(Saved data entries)
───

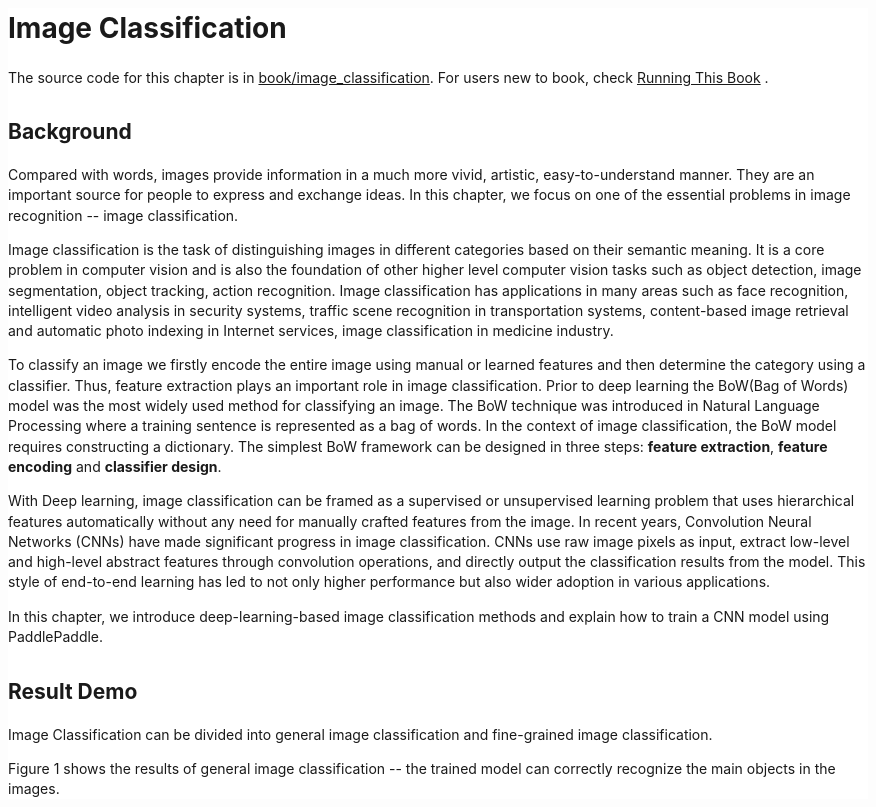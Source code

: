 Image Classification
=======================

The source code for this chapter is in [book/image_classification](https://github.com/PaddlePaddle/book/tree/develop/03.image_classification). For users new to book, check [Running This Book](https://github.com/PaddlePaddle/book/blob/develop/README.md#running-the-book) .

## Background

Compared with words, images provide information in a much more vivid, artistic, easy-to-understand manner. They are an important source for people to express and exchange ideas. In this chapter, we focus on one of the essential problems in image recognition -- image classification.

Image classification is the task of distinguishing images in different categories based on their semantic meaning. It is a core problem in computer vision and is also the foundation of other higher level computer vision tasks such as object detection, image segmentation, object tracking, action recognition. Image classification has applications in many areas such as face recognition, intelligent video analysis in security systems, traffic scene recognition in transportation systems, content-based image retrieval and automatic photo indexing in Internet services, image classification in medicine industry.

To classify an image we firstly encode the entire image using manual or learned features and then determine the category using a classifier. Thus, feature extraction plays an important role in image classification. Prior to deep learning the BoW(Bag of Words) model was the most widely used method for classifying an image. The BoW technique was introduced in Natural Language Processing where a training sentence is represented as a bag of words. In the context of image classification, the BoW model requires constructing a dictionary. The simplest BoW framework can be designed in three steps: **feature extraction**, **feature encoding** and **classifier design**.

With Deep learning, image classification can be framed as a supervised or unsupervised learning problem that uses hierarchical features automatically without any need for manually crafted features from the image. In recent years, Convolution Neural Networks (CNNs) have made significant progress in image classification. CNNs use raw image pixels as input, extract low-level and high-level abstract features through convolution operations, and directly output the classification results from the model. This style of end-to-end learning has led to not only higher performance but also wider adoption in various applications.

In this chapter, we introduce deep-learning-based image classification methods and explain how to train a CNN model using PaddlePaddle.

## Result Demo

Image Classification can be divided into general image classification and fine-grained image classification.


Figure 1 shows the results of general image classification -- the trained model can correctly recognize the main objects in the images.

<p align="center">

───

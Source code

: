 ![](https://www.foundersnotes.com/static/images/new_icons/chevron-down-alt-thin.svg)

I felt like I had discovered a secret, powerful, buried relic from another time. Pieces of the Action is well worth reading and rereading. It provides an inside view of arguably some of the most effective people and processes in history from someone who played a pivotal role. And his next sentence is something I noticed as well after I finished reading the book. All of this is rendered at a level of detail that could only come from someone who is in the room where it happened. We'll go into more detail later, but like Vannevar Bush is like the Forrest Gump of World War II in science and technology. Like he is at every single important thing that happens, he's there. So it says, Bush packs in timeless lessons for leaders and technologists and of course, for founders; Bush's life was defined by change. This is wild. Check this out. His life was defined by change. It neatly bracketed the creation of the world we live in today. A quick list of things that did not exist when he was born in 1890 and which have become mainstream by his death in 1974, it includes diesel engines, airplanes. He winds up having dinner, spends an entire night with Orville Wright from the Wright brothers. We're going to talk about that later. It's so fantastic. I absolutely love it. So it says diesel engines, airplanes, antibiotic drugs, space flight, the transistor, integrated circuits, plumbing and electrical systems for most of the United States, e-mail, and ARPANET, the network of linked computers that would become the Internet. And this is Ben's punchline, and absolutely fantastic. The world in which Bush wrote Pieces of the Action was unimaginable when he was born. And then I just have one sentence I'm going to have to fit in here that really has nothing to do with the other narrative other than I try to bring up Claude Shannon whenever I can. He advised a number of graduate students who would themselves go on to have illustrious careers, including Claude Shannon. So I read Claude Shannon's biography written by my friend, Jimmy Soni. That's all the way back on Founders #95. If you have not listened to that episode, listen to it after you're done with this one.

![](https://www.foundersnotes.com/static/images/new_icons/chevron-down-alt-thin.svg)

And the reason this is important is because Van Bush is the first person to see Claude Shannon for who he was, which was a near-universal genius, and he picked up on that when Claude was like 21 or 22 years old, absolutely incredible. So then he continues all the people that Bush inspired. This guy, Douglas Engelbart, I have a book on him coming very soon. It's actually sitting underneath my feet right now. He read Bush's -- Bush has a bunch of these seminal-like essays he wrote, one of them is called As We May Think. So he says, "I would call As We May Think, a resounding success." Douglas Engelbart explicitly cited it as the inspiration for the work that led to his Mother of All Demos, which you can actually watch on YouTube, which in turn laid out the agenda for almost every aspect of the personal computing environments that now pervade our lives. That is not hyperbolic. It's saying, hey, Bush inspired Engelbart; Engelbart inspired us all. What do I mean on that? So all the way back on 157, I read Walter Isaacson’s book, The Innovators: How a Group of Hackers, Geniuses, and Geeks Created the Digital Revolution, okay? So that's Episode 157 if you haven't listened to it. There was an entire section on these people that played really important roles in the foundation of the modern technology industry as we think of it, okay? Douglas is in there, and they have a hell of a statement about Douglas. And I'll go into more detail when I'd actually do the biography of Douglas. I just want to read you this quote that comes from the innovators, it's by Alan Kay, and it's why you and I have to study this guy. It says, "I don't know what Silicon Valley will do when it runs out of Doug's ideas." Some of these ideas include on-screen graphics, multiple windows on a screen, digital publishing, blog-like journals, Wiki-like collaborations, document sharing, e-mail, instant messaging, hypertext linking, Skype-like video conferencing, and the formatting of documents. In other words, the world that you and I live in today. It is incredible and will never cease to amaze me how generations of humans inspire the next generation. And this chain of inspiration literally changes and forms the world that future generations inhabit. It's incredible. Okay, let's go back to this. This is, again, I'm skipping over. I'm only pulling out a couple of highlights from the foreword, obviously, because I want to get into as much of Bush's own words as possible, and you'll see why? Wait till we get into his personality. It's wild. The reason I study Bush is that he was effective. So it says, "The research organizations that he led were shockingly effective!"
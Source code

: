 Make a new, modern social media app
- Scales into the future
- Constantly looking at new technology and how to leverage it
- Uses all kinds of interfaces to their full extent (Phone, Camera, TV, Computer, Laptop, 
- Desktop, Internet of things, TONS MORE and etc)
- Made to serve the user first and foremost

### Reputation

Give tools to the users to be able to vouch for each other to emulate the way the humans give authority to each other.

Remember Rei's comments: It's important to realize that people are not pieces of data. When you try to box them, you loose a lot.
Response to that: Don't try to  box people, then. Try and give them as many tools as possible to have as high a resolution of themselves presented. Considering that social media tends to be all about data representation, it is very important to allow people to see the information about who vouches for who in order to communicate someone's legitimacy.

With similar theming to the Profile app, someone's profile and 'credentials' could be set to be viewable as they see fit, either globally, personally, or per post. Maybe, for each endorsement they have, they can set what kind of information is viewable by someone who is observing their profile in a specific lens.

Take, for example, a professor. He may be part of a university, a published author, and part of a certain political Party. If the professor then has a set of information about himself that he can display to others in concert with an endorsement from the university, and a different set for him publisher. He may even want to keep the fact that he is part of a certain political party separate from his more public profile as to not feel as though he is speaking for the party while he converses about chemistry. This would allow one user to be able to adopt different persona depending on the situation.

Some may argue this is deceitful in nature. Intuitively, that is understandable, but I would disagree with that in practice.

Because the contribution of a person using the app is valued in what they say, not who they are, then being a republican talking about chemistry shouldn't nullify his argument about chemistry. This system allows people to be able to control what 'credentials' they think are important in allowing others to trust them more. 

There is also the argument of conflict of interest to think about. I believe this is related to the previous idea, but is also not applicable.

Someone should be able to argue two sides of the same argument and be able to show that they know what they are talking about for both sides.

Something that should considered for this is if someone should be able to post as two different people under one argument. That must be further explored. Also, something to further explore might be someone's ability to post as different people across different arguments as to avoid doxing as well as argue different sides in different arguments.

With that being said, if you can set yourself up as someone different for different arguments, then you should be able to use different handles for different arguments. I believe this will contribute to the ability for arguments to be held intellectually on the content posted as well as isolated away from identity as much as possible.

───

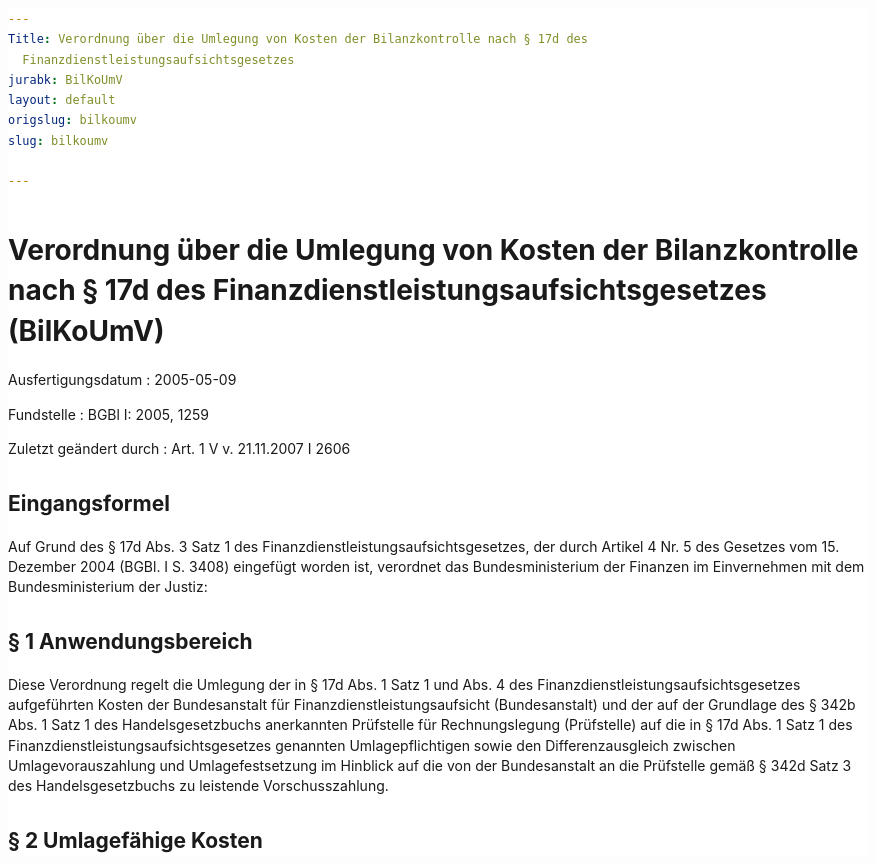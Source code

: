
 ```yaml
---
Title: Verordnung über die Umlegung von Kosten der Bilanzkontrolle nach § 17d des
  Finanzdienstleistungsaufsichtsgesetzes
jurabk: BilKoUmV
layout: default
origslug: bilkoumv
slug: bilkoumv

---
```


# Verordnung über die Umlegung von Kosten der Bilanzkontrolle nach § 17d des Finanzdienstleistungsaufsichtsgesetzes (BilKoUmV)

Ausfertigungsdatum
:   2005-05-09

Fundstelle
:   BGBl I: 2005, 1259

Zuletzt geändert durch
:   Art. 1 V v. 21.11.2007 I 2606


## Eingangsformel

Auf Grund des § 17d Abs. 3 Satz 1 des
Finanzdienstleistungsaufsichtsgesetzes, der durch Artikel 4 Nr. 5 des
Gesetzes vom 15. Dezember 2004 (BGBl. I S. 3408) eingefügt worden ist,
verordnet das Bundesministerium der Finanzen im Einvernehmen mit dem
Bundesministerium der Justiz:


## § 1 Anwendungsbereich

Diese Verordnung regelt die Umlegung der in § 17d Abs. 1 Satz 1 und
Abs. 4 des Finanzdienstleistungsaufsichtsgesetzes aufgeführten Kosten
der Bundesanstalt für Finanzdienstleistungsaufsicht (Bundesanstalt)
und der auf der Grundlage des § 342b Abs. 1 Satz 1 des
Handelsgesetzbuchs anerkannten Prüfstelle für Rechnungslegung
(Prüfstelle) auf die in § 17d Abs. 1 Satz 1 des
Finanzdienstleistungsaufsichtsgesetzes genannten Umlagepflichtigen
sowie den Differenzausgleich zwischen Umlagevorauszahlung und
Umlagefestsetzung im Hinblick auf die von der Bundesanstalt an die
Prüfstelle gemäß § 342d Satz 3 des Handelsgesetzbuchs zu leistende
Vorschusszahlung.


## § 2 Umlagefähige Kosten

───

* **What the exercise asks**: All lines in the entries above that include "static" should be found and copied.

* **Written response**:
: ![](https://www.foundersnotes.com/static/images/new_icons/chevron-down-alt-thin.svg)
![](https://www.foundersnotes.com/static/images/new_icons/chevron-down-alt-thin.svg)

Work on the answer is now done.